Find every line below with the string "technologies" and pick it out.

[Saved entries]
--------------------
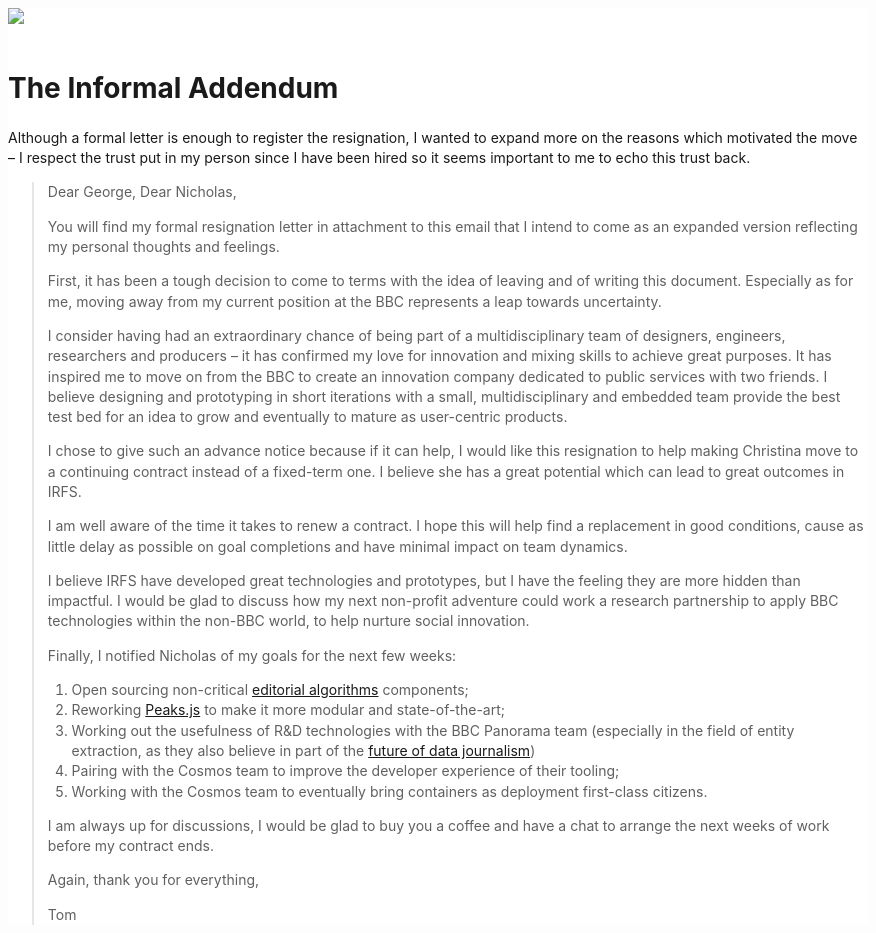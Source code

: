 ![](/images/2016/12/bbc-as-a-platform.jpg)

# The Informal Addendum

Although a formal letter is enough to register the resignation, I wanted to expand more on the reasons which motivated the move – I respect the trust put in my person since I have been hired so it seems important to me to echo this trust back.

> Dear George,
> Dear Nicholas,
>
> You will find my formal resignation letter in attachment to this email that I intend to come as an expanded version reflecting my personal thoughts and feelings.
>
> First, it has been a tough decision to come to terms with the idea of leaving and of writing this document. Especially as for me, moving away from my current position at the BBC represents a leap towards uncertainty.
>
> I consider having had an extraordinary chance of being part of a multidisciplinary team of designers, engineers, researchers and producers – it has confirmed my love for innovation and mixing skills to achieve great purposes. It has inspired me to move on from the BBC to create an innovation company dedicated to public services with two friends. I believe designing and prototyping in short iterations with a small, multidisciplinary and embedded team provide the best test bed for an idea to grow and eventually to mature as user-centric products.
>
> I chose to give such an advance notice because if it can help, I would like this resignation to help making Christina move to a continuing contract instead of a fixed-term one. I believe she has a great potential which can lead to great outcomes in IRFS.
>
> I am well aware of the time it takes to renew a contract. I hope this will help find a replacement in good conditions, cause as little delay as possible on goal completions and have minimal impact on team dynamics.
>
> I believe IRFS have developed great technologies and prototypes, but I have the  feeling they are more hidden than impactful.
> I would be glad to discuss how my next non-profit adventure could work a research partnership to apply BBC technologies within the non-BBC world, to help nurture social innovation.
>
> Finally, I notified Nicholas of my goals for the next few weeks:
>
> 1. Open sourcing non-critical [editorial algorithms](http://www.bbc.co.uk/rd/projects/editorial-algorithms) components;
> 2. Reworking [Peaks.js](https://github.com/bbc/peaks.js) to make it more modular and state-of-the-art;
> 3. Working out the usefulness of R&D technologies with the BBC Panorama team (especially in the field of entity extraction, as they also believe in part of the [future of data journalism](https://vimeo.com/album/3981563/video/174002711#t=792s))
> 4. Pairing with the Cosmos team to improve the developer experience of their tooling;
> 5. Working with the Cosmos team to eventually bring containers as deployment first-class citizens.
>
> I am always up for discussions, I would be glad to buy you a coffee and have a chat to arrange the next weeks of work before my contract ends.
>
> Again, thank you for everything,
>
> Tom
--------------------
Problem solution |
> I believe IRFS have developed great technologies and prototypes, but I have the  feeling they are more hidden than impactful.
> I would be glad to discuss how my next non-profit adventure could work a research partnership to apply BBC technologies within the non-BBC world, to help nurture social innovation.
> 3. Working out the usefulness of R&D technologies with the BBC Panorama team (especially in the field of entity extraction, as they also believe in part of the [future of data journalism](https://vimeo.com/album/3981563/video/174002711#t=792s))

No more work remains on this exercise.